Reinhard Mey

Willkommen An Bord Songtext / Lyric


Reinhard Mey - Willkommen An Bord Songtext


Ich stolper schweißgebadet in die Abflughalle

Mein Flug ist aufgerufen und da steh'n sie auch schon alle

Onkel Robert feiert heut seine Beerdigung

Und da komm' ich halt mal rüber auf einen Sprung

Natürlich nicht zu Lande, wie im Mittelalter:

Ich hab' ein Ticket, und da vorne blinkt mein Abflugschalter

'Ne Frau mit Pelz und Yorkshire-Terrier drängelt sich vor

Ich krieg' 'nen Kofferkarr'n ans Schienbein, jemand niest mir ins Ohr

Und so stehe ich geduldig und so steh' ich ziemlich lange

Jetzt bin ich dran, nur leider steh' ich in der falschen Schlange

Ich steh in A und muss nach C, noch mal die wilde Hatz

Ich geb' den Koffer auf und kriege einen Fensterplatz

Zur Kontrolle: Vor und hinter mir nur Aktenkofferträger

Ich geb's zu, dazwischen seh' ich aus wie'n echter Bombenleger

So werd' ich dementsprechend abgegrabbelt und gefilzt

Ist schon o.k., du musst halt leiden wollen, wenn du fliegen willst

Eine Engelsstimme aus dem Wartesaallautsprecher flötet

Dass der Abflug sich um eine knappe Stunde verspätet

Schließlich pfercht man uns ins Flugzeug, durch den engen, düst'ren Schlauch

Ich spür' 'nen Ellbogen im Nacken und 'nen Laptop im Bauch



Willkommen an Bord, Käpt'n Hansen freut sich jeck!
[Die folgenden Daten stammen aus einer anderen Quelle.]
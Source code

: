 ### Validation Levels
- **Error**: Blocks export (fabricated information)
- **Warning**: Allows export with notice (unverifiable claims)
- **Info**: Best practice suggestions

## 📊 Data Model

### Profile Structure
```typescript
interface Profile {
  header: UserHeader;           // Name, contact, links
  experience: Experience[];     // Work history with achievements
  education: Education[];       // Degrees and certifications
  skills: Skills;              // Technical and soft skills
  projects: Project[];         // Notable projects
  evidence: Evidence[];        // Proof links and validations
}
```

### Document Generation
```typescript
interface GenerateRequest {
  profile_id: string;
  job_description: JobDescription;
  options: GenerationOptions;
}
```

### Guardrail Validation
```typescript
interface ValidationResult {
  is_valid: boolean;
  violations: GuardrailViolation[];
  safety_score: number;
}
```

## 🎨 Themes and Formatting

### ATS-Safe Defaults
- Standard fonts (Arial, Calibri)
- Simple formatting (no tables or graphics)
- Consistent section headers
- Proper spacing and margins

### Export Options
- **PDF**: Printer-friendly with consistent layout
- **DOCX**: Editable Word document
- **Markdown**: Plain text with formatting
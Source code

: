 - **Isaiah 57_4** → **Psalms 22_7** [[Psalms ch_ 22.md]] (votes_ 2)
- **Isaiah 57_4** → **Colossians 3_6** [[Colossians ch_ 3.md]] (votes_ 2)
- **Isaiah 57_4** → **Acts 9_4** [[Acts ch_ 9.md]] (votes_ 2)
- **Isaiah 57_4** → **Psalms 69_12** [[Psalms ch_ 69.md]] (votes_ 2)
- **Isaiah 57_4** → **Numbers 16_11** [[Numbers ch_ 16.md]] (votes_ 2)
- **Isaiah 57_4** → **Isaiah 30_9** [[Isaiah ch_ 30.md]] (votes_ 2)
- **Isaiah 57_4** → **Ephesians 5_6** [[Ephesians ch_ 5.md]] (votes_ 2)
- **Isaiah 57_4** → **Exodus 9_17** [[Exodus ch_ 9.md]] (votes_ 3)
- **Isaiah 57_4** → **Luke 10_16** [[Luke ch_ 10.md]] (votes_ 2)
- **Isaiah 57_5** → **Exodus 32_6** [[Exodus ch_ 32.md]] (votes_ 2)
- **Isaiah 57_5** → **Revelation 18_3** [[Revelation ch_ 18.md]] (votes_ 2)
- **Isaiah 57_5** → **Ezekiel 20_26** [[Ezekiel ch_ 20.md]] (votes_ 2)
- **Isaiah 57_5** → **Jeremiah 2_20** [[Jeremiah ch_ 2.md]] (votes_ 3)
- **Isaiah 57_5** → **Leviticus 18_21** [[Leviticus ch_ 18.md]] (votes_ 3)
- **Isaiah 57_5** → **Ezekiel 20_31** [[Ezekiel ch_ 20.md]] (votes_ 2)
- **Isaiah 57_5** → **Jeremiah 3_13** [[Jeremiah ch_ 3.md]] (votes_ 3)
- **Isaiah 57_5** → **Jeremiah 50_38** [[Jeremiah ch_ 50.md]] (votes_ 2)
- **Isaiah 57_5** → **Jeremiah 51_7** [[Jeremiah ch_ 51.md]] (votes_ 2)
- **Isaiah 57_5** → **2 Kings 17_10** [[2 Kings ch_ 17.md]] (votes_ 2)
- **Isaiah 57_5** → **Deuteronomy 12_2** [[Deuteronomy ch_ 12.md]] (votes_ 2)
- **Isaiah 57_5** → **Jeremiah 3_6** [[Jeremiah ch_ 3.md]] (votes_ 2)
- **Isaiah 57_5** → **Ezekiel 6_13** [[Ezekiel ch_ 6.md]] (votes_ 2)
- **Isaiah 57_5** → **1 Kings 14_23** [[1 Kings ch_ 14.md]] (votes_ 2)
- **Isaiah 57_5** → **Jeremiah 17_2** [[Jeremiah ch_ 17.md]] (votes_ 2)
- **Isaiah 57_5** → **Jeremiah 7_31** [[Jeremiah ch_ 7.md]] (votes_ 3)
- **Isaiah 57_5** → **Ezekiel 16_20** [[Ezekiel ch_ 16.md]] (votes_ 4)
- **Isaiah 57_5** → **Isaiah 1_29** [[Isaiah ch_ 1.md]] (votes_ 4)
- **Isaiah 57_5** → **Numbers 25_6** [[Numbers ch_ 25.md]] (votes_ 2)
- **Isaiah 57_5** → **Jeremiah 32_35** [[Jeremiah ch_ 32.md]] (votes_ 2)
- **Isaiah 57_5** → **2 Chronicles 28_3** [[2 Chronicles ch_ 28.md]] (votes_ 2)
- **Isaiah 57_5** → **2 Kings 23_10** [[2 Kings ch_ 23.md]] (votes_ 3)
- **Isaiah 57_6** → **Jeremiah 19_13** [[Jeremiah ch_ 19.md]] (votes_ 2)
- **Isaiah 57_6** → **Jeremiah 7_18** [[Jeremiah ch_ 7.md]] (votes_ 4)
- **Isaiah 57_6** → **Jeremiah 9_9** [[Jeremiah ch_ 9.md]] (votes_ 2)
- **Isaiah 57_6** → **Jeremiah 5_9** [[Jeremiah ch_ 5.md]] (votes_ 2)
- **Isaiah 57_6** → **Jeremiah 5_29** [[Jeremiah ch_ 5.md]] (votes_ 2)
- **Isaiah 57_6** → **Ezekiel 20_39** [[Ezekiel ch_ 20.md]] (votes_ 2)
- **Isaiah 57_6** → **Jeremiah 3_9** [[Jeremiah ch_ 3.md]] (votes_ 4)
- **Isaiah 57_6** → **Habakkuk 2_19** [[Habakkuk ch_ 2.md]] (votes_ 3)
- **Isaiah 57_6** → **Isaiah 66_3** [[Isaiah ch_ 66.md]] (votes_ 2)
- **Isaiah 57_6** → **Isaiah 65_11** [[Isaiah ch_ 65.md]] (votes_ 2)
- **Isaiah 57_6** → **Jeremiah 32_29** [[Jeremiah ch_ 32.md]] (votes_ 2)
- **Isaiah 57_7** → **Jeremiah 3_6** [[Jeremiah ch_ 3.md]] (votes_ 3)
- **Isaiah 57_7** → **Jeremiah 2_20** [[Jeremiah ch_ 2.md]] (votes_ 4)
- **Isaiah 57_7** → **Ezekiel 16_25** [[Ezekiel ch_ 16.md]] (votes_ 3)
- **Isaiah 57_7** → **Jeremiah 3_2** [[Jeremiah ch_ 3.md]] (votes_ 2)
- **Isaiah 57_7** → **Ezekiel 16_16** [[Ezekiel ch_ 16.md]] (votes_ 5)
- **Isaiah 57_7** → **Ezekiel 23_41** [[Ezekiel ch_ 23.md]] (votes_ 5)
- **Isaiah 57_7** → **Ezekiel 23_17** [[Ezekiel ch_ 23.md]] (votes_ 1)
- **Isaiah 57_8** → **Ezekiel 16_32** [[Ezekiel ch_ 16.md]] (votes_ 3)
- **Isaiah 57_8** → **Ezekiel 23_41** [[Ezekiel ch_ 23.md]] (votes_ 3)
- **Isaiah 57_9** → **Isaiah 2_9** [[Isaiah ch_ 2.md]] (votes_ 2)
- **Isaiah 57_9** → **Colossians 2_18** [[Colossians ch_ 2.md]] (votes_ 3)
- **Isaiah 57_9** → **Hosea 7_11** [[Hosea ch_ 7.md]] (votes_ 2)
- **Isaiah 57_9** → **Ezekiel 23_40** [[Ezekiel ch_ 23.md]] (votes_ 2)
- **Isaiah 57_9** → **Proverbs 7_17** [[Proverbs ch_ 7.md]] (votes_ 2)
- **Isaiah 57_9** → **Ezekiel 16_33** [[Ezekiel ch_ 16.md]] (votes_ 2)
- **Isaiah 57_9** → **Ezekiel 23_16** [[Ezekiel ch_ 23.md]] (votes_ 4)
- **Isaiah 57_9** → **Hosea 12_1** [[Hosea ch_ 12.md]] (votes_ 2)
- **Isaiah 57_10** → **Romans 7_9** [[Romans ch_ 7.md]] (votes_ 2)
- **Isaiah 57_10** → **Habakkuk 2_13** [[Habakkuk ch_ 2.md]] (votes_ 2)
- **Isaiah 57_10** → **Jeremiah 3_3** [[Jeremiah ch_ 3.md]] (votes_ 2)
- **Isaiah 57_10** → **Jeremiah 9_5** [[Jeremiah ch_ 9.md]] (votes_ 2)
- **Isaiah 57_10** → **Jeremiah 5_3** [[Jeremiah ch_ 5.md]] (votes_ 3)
Willkommen an Bord! Bitte nur ein Handgepäck!

Willkommen an Bord! Kleiner Sicherheitscheck!

Willkommen bei der Airline mit der Gabel am Heck!



Auf meinem Fensterplatz sitzt ein Koloss: „Verzeih'n Sie, ach bitte!“

Ich mach' halt keinen Aufstand und ich setz' mich in die Mitte

Ich hangle mich über den Herrn im Sitz am Gang

Er riecht ein bisschen ungewöhnlich und ist ungewöhnlich lang

Unverzüglich bringt er seine Zeitung zur Entfaltung

Ich begebe mich zwangsläufig in Embryohaltung

Die Stewardess heißt Silke und ist blond und adrett

Und beginnt vorne im Gang mit ihrem Sicherheitsballett:

„Unser Flugzeug hat sechs wunderschöne Notausgänge

Und bei Druckverlust fall'n viele kleine Masken in die Menge

Keine Pfeifen und Zigarr'n, nicht im WC und nicht im Gang

Anschnall'n, Tischchen hoch und Lehne senkrecht, vielen Dank!“

Der Koloss puhlt sich Speisereste aus seinen Zahnlücken

Mein Hintermann bohrt mir zwei spitze Knie in den Rücken

Mein rechter Nachbar blättert um und während ich mich bück'

Um auszuweichen, klappt mein Vordermann die Sitzlehne zurück

Der Flug ist turbulent und ich erwäge, mich zu rächen

Und mich mal kurz nach vorne über die Lehne zu erbrechen

Ich heb' mir das noch etwas auf, nachher vielleicht

Denn jetzt kommt Silke und es wird ein kleiner Imbiss gereicht



Willkommen an Bord, Käpt'n Hansen freut sich jeck!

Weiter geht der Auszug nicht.